EXCERPTED DATA:
==============================
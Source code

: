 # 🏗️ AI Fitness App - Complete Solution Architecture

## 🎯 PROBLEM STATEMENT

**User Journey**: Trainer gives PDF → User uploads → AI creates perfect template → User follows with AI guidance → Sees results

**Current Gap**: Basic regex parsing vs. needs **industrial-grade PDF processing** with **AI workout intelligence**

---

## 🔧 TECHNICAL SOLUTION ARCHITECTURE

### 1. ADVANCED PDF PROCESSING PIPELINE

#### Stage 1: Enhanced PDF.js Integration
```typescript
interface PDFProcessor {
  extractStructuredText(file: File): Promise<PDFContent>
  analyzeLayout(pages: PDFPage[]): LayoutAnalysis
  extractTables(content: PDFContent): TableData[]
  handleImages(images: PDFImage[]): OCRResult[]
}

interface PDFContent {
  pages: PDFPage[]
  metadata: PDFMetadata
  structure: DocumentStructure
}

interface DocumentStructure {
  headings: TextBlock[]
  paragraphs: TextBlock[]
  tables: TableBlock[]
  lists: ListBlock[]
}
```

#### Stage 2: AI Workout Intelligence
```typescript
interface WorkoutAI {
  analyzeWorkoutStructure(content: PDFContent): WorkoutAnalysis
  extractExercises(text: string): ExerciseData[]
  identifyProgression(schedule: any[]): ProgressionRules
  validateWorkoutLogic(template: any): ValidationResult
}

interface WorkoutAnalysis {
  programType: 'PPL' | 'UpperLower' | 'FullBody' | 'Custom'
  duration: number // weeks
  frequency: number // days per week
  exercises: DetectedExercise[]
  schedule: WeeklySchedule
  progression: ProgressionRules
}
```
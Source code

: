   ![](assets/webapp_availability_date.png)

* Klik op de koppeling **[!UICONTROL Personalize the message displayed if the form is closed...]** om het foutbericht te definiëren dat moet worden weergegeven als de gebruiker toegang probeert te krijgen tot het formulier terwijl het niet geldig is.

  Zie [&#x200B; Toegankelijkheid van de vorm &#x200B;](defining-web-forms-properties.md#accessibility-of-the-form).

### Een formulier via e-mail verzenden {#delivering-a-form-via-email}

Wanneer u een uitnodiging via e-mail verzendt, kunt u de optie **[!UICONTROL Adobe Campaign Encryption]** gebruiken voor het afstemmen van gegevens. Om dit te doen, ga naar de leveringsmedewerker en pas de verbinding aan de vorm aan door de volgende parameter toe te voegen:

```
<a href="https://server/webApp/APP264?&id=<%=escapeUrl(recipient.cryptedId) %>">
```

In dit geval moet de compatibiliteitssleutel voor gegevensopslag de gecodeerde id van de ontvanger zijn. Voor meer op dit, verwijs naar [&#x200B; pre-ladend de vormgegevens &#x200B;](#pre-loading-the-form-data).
==============================
Find each line of the data above that holds the word "PDFContent", then copy it.

TASK RESULT:
  extractStructuredText(file: File): Promise<PDFContent>
  extractTables(content: PDFContent): TableData[]
interface PDFContent {
  analyzeWorkoutStructure(content: PDFContent): WorkoutAnalysis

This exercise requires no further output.